Noel Campbell
Noel Campbell

There is no doubt that the biggest stock index in the world is the S&P500 in the United States. Many focus on the Dow Jones Index; however this is only made up of 30 leading stocks. The S&P500 is made up of 500 stocks across more diverse sectors and is a better measure of the overall health of the U.S. equities markets. We are at a very interesting area in price on the S&P500 and I wouldn’t put much more value on the upside. I’ll show you why.

Chart 1 is the quarterly chart of the S&P500 Cash (physical) market from the early 1970’s. There was a major bear market low that occurred in September of 1974 and from here the spectacular rise followed that lead to the bull market top in 2000. The range is from 60.96 (yes it was once that low) to the top of 1552.87. Taking this range and projecting it from the Bear Market low in October of 2002 (768.63) we find the 50% Danger Zone is 1514.58, extremely close in relative terms to the top in 2000. In another words the bear market was a 50% pull-back of the all-time major range for the S&P500.
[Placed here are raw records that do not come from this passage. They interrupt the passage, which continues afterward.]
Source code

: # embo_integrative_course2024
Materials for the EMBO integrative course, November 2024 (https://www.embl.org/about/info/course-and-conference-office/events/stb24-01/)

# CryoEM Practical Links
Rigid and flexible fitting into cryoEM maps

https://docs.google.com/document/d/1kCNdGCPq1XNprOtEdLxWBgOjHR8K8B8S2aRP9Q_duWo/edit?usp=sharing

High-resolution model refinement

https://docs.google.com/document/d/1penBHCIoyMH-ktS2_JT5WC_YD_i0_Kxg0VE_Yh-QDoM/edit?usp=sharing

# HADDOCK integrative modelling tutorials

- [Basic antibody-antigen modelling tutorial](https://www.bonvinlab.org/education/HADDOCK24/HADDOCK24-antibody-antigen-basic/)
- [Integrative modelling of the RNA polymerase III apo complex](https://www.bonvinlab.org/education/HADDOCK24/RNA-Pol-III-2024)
Chart 1 – S&P500 Cash – Quarterly Bar Chart

click chart for more detail
click chart for more detail

Chart 2 shows the market action on the weekly chart starting from around late 1997. Big double tops like this are tough to trade – especially if you are going to use something like the sharp leverage of the futures market. The best way to trade it and be smart is to wait for confirmation of the first low weekly swing top. But even that can be fraught with danger.

Chart 2 – S&P500 Cash – Weekly Bar Chart

click chart for more detail
click chart for more detail

What’s my opinion on how things could unfold? Well firstly, it is all going brilliantly for the call on the SPI200 I made over 12 months ago, for a late 3rd quarter top. With this is mind and knowing the nature of markets, who try and fool most of the people, most of the time, I can imagine we will see some form of dead-cat bounce of the resistance and then a re-test. It is a 50% Danger Zone and Safety in the Market clients should be well aware of the test and re-test rules. Volume will be a useful indicator here as well.

There is a gap on the weekly bar chart that I have indicated on Chart 2. This would be one area to watch for support before a re-test. Now setting up Road Maps on any market means you are starting to tell the market what to do and not letting it tell its own story. However experience tells me exercise caution for now, but be on the ball, this market is around very strong resistance on a very big picture.